# BRIEF:
For this exercise, write each entry below out precisely and omit the pictures.

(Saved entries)
====
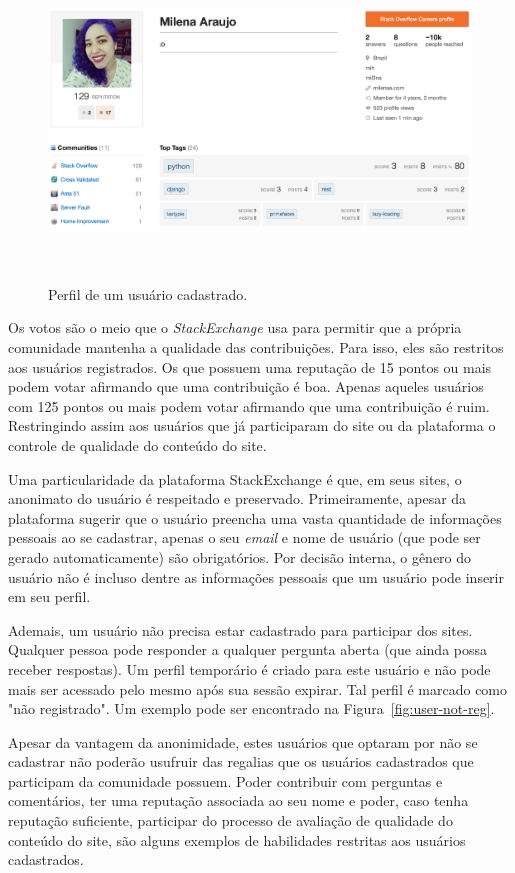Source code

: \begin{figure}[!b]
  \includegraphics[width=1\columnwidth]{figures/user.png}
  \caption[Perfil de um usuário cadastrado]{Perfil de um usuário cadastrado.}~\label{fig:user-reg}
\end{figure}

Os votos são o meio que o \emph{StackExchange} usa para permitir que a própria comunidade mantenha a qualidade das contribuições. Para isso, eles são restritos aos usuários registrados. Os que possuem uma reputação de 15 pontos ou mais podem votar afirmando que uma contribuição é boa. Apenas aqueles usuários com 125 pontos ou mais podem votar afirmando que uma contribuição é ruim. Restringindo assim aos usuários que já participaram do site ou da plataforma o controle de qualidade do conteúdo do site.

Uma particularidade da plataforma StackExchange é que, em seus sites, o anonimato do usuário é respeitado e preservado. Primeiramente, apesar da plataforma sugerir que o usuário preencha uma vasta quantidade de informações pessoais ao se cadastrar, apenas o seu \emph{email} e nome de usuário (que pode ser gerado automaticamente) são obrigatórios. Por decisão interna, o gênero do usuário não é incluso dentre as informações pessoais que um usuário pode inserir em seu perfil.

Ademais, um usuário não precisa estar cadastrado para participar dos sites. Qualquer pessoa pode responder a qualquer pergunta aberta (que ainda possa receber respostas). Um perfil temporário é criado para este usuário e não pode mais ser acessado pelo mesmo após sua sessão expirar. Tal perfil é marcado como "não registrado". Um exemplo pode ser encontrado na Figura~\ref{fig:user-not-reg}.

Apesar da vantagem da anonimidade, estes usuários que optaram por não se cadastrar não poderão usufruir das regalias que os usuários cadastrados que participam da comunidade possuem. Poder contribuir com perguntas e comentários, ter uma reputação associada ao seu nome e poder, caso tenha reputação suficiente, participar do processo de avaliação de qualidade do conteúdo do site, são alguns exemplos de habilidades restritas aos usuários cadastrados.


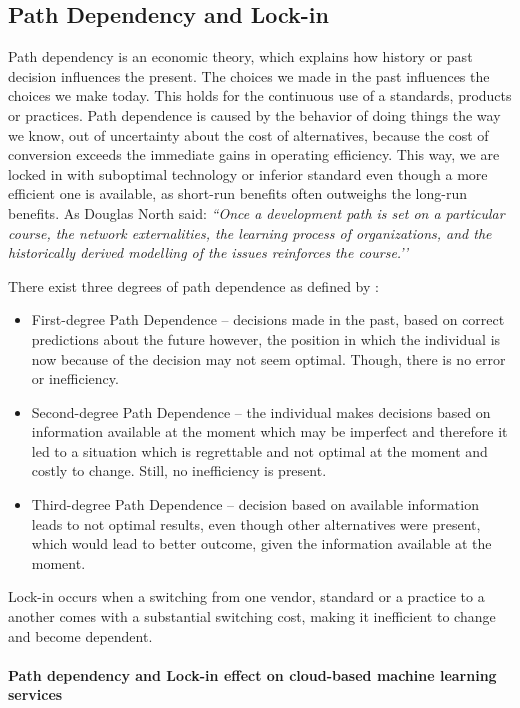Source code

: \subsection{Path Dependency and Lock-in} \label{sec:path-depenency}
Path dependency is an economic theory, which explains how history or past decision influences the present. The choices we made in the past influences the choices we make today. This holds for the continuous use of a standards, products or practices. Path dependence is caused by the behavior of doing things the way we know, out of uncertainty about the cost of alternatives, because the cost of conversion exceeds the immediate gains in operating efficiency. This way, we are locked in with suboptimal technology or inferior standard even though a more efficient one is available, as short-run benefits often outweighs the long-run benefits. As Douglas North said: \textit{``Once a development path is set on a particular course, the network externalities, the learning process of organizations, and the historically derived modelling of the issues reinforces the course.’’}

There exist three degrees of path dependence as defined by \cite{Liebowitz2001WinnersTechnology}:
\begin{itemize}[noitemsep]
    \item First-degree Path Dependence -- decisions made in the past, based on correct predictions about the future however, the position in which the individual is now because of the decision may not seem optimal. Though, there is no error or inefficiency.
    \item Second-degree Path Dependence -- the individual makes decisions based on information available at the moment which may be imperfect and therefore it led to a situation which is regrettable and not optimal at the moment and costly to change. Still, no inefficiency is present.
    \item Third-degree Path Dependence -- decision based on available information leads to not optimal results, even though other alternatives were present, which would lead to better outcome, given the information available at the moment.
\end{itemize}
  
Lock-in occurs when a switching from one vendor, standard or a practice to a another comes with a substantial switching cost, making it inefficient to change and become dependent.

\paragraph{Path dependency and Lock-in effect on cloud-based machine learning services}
====
# RESPONSE FOR THIS EXERCISE:
Source code

: \begin{figure}[!b]
  \includegraphics[width=1\columnwidth]{figures/user.png}
  \caption[Perfil de um usuário cadastrado]{Perfil de um usuário cadastrado.}~\label{fig:user-reg}
\end{figure}

Os votos são o meio que o \emph{StackExchange} usa para permitir que a própria comunidade mantenha a qualidade das contribuições. Para isso, eles são restritos aos usuários registrados. Os que possuem uma reputação de 15 pontos ou mais podem votar afirmando que uma contribuição é boa. Apenas aqueles usuários com 125 pontos ou mais podem votar afirmando que uma contribuição é ruim. Restringindo assim aos usuários que já participaram do site ou da plataforma o controle de qualidade do conteúdo do site.

Uma particularidade da plataforma StackExchange é que, em seus sites, o anonimato do usuário é respeitado e preservado. Primeiramente, apesar da plataforma sugerir que o usuário preencha uma vasta quantidade de informações pessoais ao se cadastrar, apenas o seu \emph{email} e nome de usuário (que pode ser gerado automaticamente) são obrigatórios. Por decisão interna, o gênero do usuário não é incluso dentre as informações pessoais que um usuário pode inserir em seu perfil.

Ademais, um usuário não precisa estar cadastrado para participar dos sites. Qualquer pessoa pode responder a qualquer pergunta aberta (que ainda possa receber respostas). Um perfil temporário é criado para este usuário e não pode mais ser acessado pelo mesmo após sua sessão expirar. Tal perfil é marcado como "não registrado". Um exemplo pode ser encontrado na Figura~\ref{fig:user-not-reg}.

Apesar da vantagem da anonimidade, estes usuários que optaram por não se cadastrar não poderão usufruir das regalias que os usuários cadastrados que participam da comunidade possuem. Poder contribuir com perguntas e comentários, ter uma reputação associada ao seu nome e poder, caso tenha reputação suficiente, participar do processo de avaliação de qualidade do conteúdo do site, são alguns exemplos de habilidades restritas aos usuários cadastrados.


Source code

: \subsection{Path Dependency and Lock-in} \label{sec:path-depenency}
Path dependency is an economic theory, which explains how history or past decision influences the present. The choices we made in the past influences the choices we make today. This holds for the continuous use of a standards, products or practices. Path dependence is caused by the behavior of doing things the way we know, out of uncertainty about the cost of alternatives, because the cost of conversion exceeds the immediate gains in operating efficiency. This way, we are locked in with suboptimal technology or inferior standard even though a more efficient one is available, as short-run benefits often outweighs the long-run benefits. As Douglas North said: \textit{``Once a development path is set on a particular course, the network externalities, the learning process of organizations, and the historically derived modelling of the issues reinforces the course.’’}

There exist three degrees of path dependence as defined by \cite{Liebowitz2001WinnersTechnology}:
\begin{itemize}[noitemsep]
    \item First-degree Path Dependence -- decisions made in the past, based on correct predictions about the future however, the position in which the individual is now because of the decision may not seem optimal. Though, there is no error or inefficiency.
    \item Second-degree Path Dependence -- the individual makes decisions based on information available at the moment which may be imperfect and therefore it led to a situation which is regrettable and not optimal at the moment and costly to change. Still, no inefficiency is present.
    \item Third-degree Path Dependence -- decision based on available information leads to not optimal results, even though other alternatives were present, which would lead to better outcome, given the information available at the moment.
\end{itemize}
  
Lock-in occurs when a switching from one vendor, standard or a practice to a another comes with a substantial switching cost, making it inefficient to change and become dependent.

\paragraph{Path dependency and Lock-in effect on cloud-based machine learning services}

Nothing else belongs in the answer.